Despedi-me do mar com um olhar atravessado, como se tentasse guardar na retina até mesmo o que ele não mostrava na superfície. Estava quente. A espuma era branca e as ondas assoviavam no escuro, formando um coro juntamente com os ventos, as angústias e as lembranças soltas. Era a melodia estridente e afinada da felicidade.
Já nos primeiros passos em direção ao ponto de ônibus senti que não caminhava sozinho. Olhei para trás e não percebi a princípio nada de suspeito. Segui caminhando pelo calçadão ainda repleto de banhistas e pessoas que aproveitavam a companhia do mar até o último minuto. Andei mais depressa para livrar-me da impressão, mas um ruído claro e alto me fez olhar novamente para trás, dessa vez sem tempo de me desvencilhar daquilo que me perseguia tão de perto.
Um homem baixo, branco e de barba mal feita pôs a mão no meu ombro. Segurava com a outra mão uma velha bicicleta vermelha. Anunciou o assalto já buscando o que eu pudesse ter de valor nas mãos ou em local aparente. Meu primeiro gesto foi apressar ainda mais o passo e seguir ignorando a investida, mas o indivíduo aproximou o rosto do meu e eu pude sentir ao mesmo tempo o forte cheiro de bebida alcóolica e a lâmina da pequena faca que pressionava meu quadril.

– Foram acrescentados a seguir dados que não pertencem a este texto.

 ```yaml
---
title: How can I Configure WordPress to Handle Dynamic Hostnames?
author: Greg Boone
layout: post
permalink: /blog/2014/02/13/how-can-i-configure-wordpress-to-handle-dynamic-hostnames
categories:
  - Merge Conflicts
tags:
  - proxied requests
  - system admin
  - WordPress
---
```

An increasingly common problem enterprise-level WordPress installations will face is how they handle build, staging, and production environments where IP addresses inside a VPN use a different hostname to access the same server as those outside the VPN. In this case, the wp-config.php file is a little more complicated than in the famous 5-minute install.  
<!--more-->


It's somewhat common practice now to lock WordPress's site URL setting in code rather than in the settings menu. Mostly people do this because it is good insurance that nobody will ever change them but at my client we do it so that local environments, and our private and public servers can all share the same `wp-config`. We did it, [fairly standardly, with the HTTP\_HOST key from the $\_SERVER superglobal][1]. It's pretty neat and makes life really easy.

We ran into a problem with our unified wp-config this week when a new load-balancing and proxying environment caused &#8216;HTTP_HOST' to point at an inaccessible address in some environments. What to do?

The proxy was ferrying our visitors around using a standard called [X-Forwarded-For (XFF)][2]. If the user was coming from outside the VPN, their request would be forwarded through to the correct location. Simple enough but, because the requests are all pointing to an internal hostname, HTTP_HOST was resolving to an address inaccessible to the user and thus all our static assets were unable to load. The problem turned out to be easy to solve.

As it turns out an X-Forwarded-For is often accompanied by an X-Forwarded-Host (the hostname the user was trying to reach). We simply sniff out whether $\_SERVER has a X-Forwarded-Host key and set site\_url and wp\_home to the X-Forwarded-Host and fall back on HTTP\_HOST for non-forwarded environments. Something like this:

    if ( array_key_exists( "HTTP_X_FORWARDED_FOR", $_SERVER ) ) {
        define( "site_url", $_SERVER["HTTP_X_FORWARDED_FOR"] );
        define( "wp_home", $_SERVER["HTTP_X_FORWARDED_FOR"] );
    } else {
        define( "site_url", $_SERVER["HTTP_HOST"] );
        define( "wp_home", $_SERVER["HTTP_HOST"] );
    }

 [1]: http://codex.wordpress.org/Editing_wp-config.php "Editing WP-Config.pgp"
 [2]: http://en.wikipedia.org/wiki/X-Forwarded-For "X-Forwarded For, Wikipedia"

Dei um passo para trás e girei o corpo para mostrar num gesto que não tinha nada, e então o indivíduo me empurrou em direção a rua, no instante em que um carro passava em alta velocidade. Só lembro de ter sido arremessado a alguns metros dali. Moradores do local chamaram uma ambulância que me conduziu ao hospital mais próximo, e somente aí recuperei a consciência, já enquanto recebia os primeiros atendimentos.

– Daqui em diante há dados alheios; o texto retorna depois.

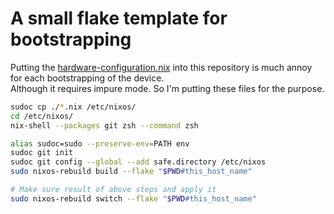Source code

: # A small flake template for bootstrapping

Putting the [hardware-configuration.nix](/etc/nixos/hardware-configuration.nix) into this repository is much annoy for each bootstrapping of the device.\
Although it requires impure mode. So I'm putting these files for the purpose.

```bash
sudoc cp ./*.nix /etc/nixos/
cd /etc/nixos/
nix-shell --packages git zsh --command zsh
```

```zsh
alias sudoc=sudo --preserve-env=PATH env
sudoc git init
sudoc git config --global --add safe.directory /etc/nixos
sudo nixos-rebuild build --flake "$PWD#this_host_name"

# Make sure result of above steps and apply it
sudo nixos-rebuild switch --flake "$PWD#this_host_name"
```
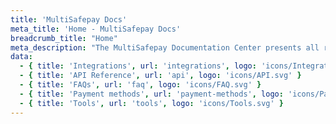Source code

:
 ```yaml
---
title: 'MultiSafepay Docs'
meta_title: 'Home - MultiSafepay Docs'
breadcrumb_title: "Home"
meta_description: "The MultiSafepay Documentation Center presents all relevant information about our Plugins and API. You can also find support pages for payment methods, tools and general questions as well as the contact details of our Support and Integration Teams."
data:
  - { title: 'Integrations', url: 'integrations', logo: 'icons/Integrations.svg' }
  - { title: 'API Reference', url: 'api', logo: 'icons/API.svg' }
  - { title: 'FAQs', url: 'faq', logo: 'icons/FAQ.svg' }
  - { title: 'Payment methods', url: 'payment-methods', logo: 'icons/Payment_methods.svg' }
  - { title: 'Tools', url: 'tools', logo: 'icons/Tools.svg' }
---
```

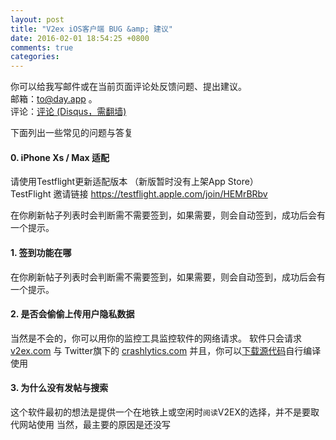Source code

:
 ```yaml
---
layout: post
title: "V2ex iOS客户端 BUG &amp; 建议"
date: 2016-02-01 18:54:25 +0800
comments: true
categories: 
---
```


你可以给我写邮件或在当前页面评论处反馈问题、提出建议。  
邮箱：<to@day.app> 。  
评论：<a href='#disqus_thread'>评论 (Disqus，需翻墙)</a>



下面列出一些常见的问题与答复

#### 0. iPhone Xs / Max 适配
请使用Testflight更新适配版本 （新版暂时没有上架App Store）<br>
TestFlight 邀请链接  <a href="https://testflight.apple.com/join/HEMrBRbv" target="_blank">https://testflight.apple.com/join/HEMrBRbv</a>

在你刷新帖子列表时会判断需不需要签到，如果需要，则会自动签到，成功后会有一个提示。

#### 1. 签到功能在哪

在你刷新帖子列表时会判断需不需要签到，如果需要，则会自动签到，成功后会有一个提示。

#### 2. 是否会偷偷上传用户隐私数据

当然是不会的，你可以用你的监控工具监控软件的网络请求。
软件只会请求 [v2ex.com](v2ex.com)
与 Twitter旗下的 [crashlytics.com](crashlytics.com)
并且，你可以[下载源代码](https://github.com/Finb/V2ex-Swift)自行编译使用

#### 3. 为什么没有发帖与搜索

这个软件最初的想法是提供一个在地铁上或空闲时`阅读`V2EX的选择，并不是要取代网站使用
当然，最主要的原因是还没写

Fiquei em observação durante toda a noite. Na manhã seguinte, consegui sem muita ajuda chegar à Central do Brasil. O gesso ainda fresco e claro, cobria o meu pé direito. Branco como a areia e a paz que deixei no calçadão do Leme na noite anterior, bem de frente para a praia. Entrei no trem, o que exigia menos esforço do que entrar na minha conhecida linha de ônibus. Ao me sentar em um dos lugares disponíveis no segundo vagão, percebi que alguém havia deixado o jornal do dia, ainda quente, no banco do trem. Passavam das 9h da manhã.

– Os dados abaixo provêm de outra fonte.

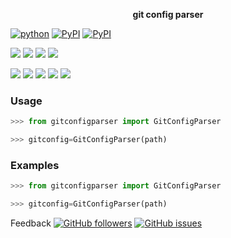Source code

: <!--
README generated with readmemako.py (github.com/russianidiot/readme-mako.py) and .README dotfiles (github.com/russianidiot-dotfiles/.README)
-->
<p align="center">
    <b>git config parser</b>
</p>

[![python](https://img.shields.io/badge/Language-Python-blue.svg?style=plastic)]()
[![PyPI](https://img.shields.io/pypi/pyversions/gitconfigparser.svg)](https://pypi.python.org/pypi/gitconfigparser)
[![PyPI](https://img.shields.io/pypi/v/gitconfigparser.svg)](https://pypi.python.org/pypi/gitconfigparser)
<!-- line break -->
[![](https://codeclimate.com/github/russianidiot/GitConfigParser.py/badges/gpa.svg)](https://codeclimate.com/github/russianidiot/GitConfigParser.py)
[![](https://landscape.io/github/russianidiot/GitConfigParser.py/master/landscape.svg?style=flat)](https://landscape.io/github/russianidiot/GitConfigParser.py)
[![](https://scrutinizer-ci.com/g/russianidiot/GitConfigParser.py/badges/quality-score.png?b=master)](https://scrutinizer-ci.com/g/russianidiot/GitConfigParser.py/)
[![](https://api.codacy.com/project/badge/Grade/433ef4a0a9e94145bf79a7229b365d38)](https://www.codacy.com/app/russianidiot/GitConfigParser.py)
<!-- line break -->
[![](https://api.shippable.com/projects/5759cb1c2a8192902e231b34/badge?branch=master)](https://app.shippable.com/projects/5759cb1c2a8192902e231b34)
[![](https://app.wercker.com/status/dd698593e2e8e272620bad14889748da/s/master)](https://app.wercker.com/russianidiot/GitConfigParser.py)
[![](https://scrutinizer-ci.com/g/russianidiot/GitConfigParser.py/badges/build.png?b=master)](https://scrutinizer-ci.com/g/russianidiot/GitConfigParser.py/)
[![](https://semaphoreci.com/api/v1/russianidiot/GitConfigParser-py/branches/master/badge.svg)](https://semaphoreci.com/russianidiot/gitconfigparser-py)
[![](https://api.travis-ci.org/russianidiot/GitConfigParser.py.svg)](https://travis-ci.org/russianidiot/GitConfigParser.py)


### Usage

```python
>>> from gitconfigparser import GitConfigParser

>>> gitconfig=GitConfigParser(path)
```

### Examples

```python
>>> from gitconfigparser import GitConfigParser

>>> gitconfig=GitConfigParser(path)
```

Feedback
[![GitHub followers](https://img.shields.io/github/followers/russianidiot.svg?style=social&label=Follow)](https://github.com/russianidiot)
[![GitHub issues](https://img.shields.io/github/issues/russianidiot/GitConfigParser.py.svg)](https://github.com/russianidiot/GitConfigParser.py/issues)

Manuseei o jornal cuja primeira seção trazia o horóscopo do dia. Apesar de dar pouca importância a essas tentativas generalizantes de alguma previsão sobre o imprevisível, me pus a ler. Eu sou prova do imprevisível. Naquele momento estava voltando de um passeio merecido e tranquilo, com gesso no pé, no lugar da areia clara e macia do Leme, com uma costela trincada e muitos hematomas pelo corpo. Dormir no hospital absolutamente não estava nos meus planos. Minha semana não começaria da forma esperada. O destino tem o que a dizer sobre isso?
Porém, um leitor é sempre e naturalmente dotado de curiosidade. Olhei cuidadosamente as previsões que se apresentavam: Sagitário: “Haverá a oportunidade de bons negócios. Dia favorável para ganho de boas quantias em dinheiro. Aproveite a companhia de novos e antigos amigos. Muita harmonia presente nas relações pessoais. Saúde: totalmente em ordem. Cor: Branco. Sobre o amor: Aproveite as novas aproximações. Dia produtivo, agitado e favorável para novos relacionamentos.”
Fechei o jornal devolvendo-o ao lugar em que o encontrei. Fechei os olhos e sorri. Meu corpo todo doía. Sem celular e com os poucos documentos que carregava na carteira, levei uma mão ao rosto, a outra ao bolso e chorei. A lágrima devida da noite passada, agora paga enquanto o trem seguia emitindo seu monótono som de lamento. Enxuguei as lágrimas sem o merecido sal do Leme e sussurrei: A culpa é minha. Eu não sei gritar.